Jakarta/New York - Die Investmentgilde hat die Rohstoffe wiederentdeckt. Doch nicht Gold oder Öl haben es den Finanzprofis angetan. Investmentlegende George Soros, der Hedgefonds Citadel und der Vermögensverwalter T. Rowe Price Group setzen - ganz altmodisch - auf Kohle. Sie haben Aktien von Kohlezechen gekauft und dabei die günstigsten Bewertungen seit fünf Jahren genutzt. Die Papiere der Kohleförderer sind im Sog der weltweiten Rohstoffbaisse in den vergangenen Monaten dramatisch eingebrochen. Seit Jahresbeginn stehen Kursverluste von durchschnittlich 75 Prozent zu Buche.
Nun sehen viele Großanleger wieder Einstiegschancen. Multimilliardär Soros erwarb im vergangenen Quartal 2,9 Mio. Aktien von Arch Coal, dem zweitgrößten Kohleförderer der USA, wie aus Pflichtmitteilungen an die US-Wertpapieraufsicht SEC hervorgeht. Citadel und Invesco deckten sich mit den Titeln von Peabody Energy ein. T. Rowe kaufte Unternehmenspapiere von Peabody, Arch, Consol Energy und der indonesischen Gesellschaft PT Bumi Resources
Und der Markt reagiert: In den vergangenen beiden Handelstagen legten die Papiere allesamt um mehr als 20 Prozent zu. Doch ungeachtet dessen ist das Kurs-Gewinn-Verhältnis (KGV) der Kohleförderer noch immer weniger als halb so hoch wie der Durchschnitt der Aktien im MSCI World/Energy Index. Peabody wurde zeitweise mit dem 3,7-fachen der für 2009 prognostizierten Gewinne bewertet, bei Arch liegt das KGV sogar nur bei 2,5.

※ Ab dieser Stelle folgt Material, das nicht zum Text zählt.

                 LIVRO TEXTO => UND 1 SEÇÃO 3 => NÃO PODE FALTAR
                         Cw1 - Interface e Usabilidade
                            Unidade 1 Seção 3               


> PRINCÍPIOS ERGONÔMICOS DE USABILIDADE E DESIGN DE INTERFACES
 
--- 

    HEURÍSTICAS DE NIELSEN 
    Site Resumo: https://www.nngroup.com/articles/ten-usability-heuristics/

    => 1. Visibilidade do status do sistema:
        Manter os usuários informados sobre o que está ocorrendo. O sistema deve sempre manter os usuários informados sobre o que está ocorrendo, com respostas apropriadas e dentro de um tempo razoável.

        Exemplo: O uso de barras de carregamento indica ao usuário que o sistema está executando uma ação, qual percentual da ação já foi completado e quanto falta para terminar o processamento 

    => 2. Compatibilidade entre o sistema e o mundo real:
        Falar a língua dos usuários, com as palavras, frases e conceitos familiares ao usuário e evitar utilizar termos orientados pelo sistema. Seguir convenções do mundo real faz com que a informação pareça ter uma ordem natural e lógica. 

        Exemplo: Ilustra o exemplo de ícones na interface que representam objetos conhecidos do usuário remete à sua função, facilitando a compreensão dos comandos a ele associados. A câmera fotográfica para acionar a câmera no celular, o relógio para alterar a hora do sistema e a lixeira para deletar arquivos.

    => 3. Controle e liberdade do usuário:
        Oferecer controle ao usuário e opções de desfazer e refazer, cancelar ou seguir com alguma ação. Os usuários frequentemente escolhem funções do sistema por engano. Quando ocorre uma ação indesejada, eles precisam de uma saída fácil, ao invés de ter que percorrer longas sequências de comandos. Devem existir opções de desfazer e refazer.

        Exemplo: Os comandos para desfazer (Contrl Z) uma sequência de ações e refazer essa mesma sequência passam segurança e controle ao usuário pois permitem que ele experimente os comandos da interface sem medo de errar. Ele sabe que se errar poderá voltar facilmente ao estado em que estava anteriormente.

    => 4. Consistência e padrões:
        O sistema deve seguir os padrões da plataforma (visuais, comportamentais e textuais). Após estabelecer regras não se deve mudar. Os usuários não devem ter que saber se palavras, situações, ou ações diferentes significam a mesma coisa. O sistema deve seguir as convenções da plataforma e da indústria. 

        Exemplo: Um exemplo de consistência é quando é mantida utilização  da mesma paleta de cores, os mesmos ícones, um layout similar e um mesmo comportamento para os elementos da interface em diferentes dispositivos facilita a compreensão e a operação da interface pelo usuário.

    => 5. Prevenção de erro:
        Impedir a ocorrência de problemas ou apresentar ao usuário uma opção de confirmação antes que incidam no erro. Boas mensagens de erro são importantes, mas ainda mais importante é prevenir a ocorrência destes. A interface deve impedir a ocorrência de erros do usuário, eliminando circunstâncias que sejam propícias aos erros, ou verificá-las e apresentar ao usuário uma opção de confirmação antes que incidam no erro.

"Kohle ist der Rohstoff, bei dem sich der Einstieg derzeit am meisten lohnt", sagt Daniel Rice, Manager von BlackRock Advisors in Boston. "Dieser Brennstoff reagiert weit weniger sensibel auf einen Abschwung der Wirtschaft, weil er bei der Stromerzeugung für die Grundlast gebraucht wird. Zudem steigt die Nachfrage." Die Schweizer Großbank UBS geht davon aus, dass der Bedarf in den großen Volkswirtschaften, in denen 52 Prozent des Stroms durch Kohle erzeugt wird, bis 2010 um 3,3 Prozent zunimmt. Bis 2030 rechnen die Experten der Internationalen Energie-Agentur in Paris mit einem Anstieg der Nachfrage um jährlich zwei Prozent. Vor allem in China und Indien wachse der Bedarf.
Analyst Francisco Blanch von Merrill Lynch hingegen sieht den Kohlepreis wegen der Rezession "rapide" sinken. Peabody-Chef Richard Navarre wendet dagegen ein, dass beim Kohlepreis die Auswirkungen eines möglicherweise kurzfristigen Nachfragerückgangs durch sinkende Produktionsmengen ausgeglichen würden. Denn im Zuge der Kreditklemme müssten die Förderer geplante Kapazitätserweiterungen auf Eis legen. Zudem legen einige Unternehmen Zechen still, die zu teuer produzieren; anderswo nimmt die Fördermenge ab, weil Lagerstätten schwieriger zu erschließen sind.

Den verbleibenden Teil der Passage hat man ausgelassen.